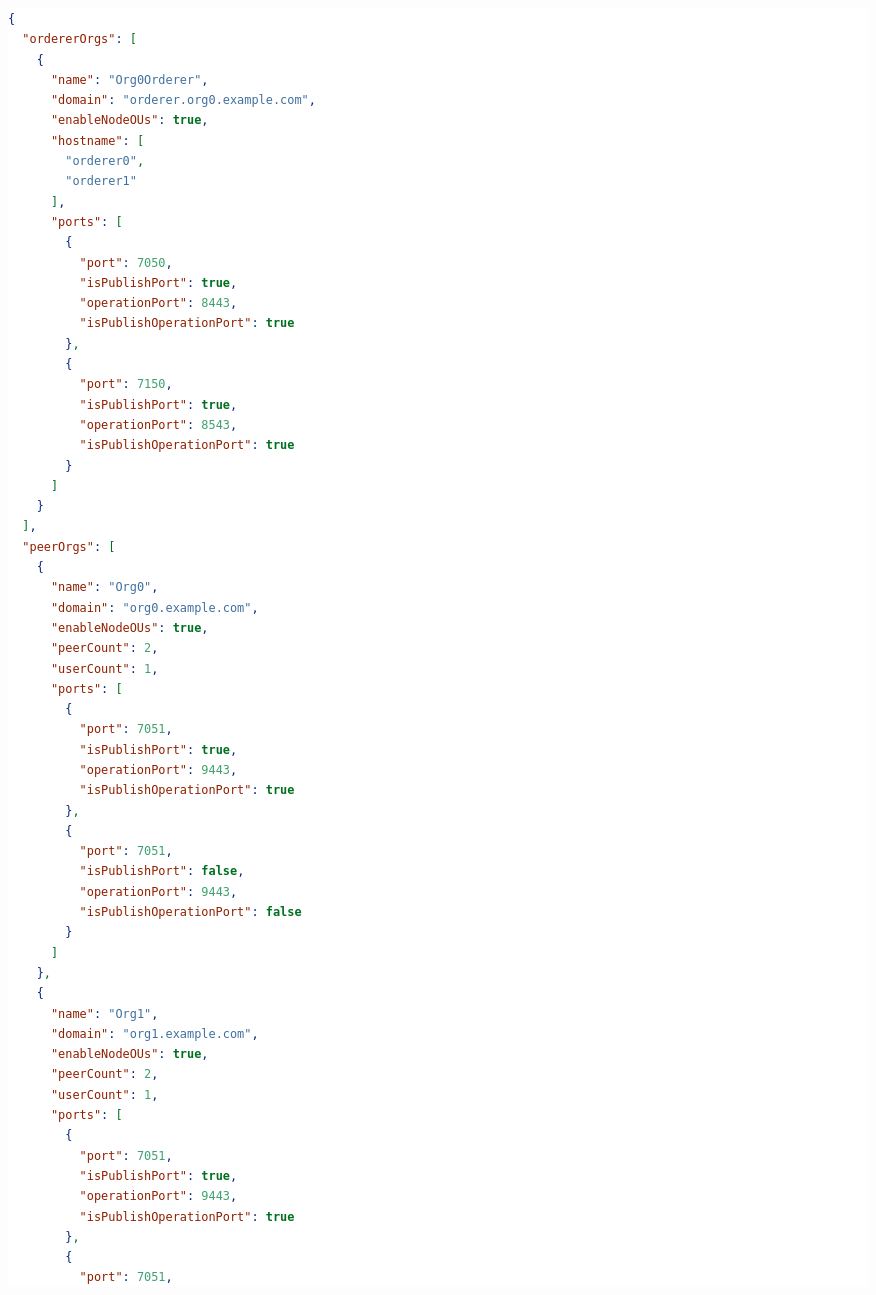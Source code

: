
 ```json
{
  "ordererOrgs": [
    {
      "name": "Org0Orderer",
      "domain": "orderer.org0.example.com",
      "enableNodeOUs": true,
      "hostname": [
        "orderer0",
        "orderer1"
      ],
      "ports": [
        {
          "port": 7050,
          "isPublishPort": true,
          "operationPort": 8443,
          "isPublishOperationPort": true
        },
        {
          "port": 7150,
          "isPublishPort": true,
          "operationPort": 8543,
          "isPublishOperationPort": true
        }
      ]
    }
  ],
  "peerOrgs": [
    {
      "name": "Org0",
      "domain": "org0.example.com",
      "enableNodeOUs": true,
      "peerCount": 2,
      "userCount": 1,
      "ports": [
        {
          "port": 7051,
          "isPublishPort": true,
          "operationPort": 9443,
          "isPublishOperationPort": true
        },
        {
          "port": 7051,
          "isPublishPort": false,
          "operationPort": 9443,
          "isPublishOperationPort": false
        }
      ]
    },
    {
      "name": "Org1",
      "domain": "org1.example.com",
      "enableNodeOUs": true,
      "peerCount": 2,
      "userCount": 1,
      "ports": [
        {
          "port": 7051,
          "isPublishPort": true,
          "operationPort": 9443,
          "isPublishOperationPort": true
        },
        {
          "port": 7051,
```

···

### What you have to do:
Images are to be left out; everything else in the material must be written out exactly.

### Solution for this task:
Source code

:
 ```json
{
  "ordererOrgs": [
    {
      "name": "Org0Orderer",
      "domain": "orderer.org0.example.com",
      "enableNodeOUs": true,
      "hostname": [
        "orderer0",
        "orderer1"
      ],
      "ports": [
        {
          "port": 7050,
          "isPublishPort": true,
          "operationPort": 8443,
          "isPublishOperationPort": true
        },
        {
          "port": 7150,
          "isPublishPort": true,
          "operationPort": 8543,
          "isPublishOperationPort": true
        }
      ]
    }
  ],
  "peerOrgs": [
    {
      "name": "Org0",
      "domain": "org0.example.com",
      "enableNodeOUs": true,
      "peerCount": 2,
      "userCount": 1,
      "ports": [
        {
          "port": 7051,
          "isPublishPort": true,
          "operationPort": 9443,
          "isPublishOperationPort": true
        },
        {
          "port": 7051,
          "isPublishPort": false,
          "operationPort": 9443,
          "isPublishOperationPort": false
        }
      ]
    },
    {
      "name": "Org1",
      "domain": "org1.example.com",
      "enableNodeOUs": true,
      "peerCount": 2,
      "userCount": 1,
      "ports": [
        {
          "port": 7051,
          "isPublishPort": true,
          "operationPort": 9443,
          "isPublishOperationPort": true
        },
        {
          "port": 7051,
```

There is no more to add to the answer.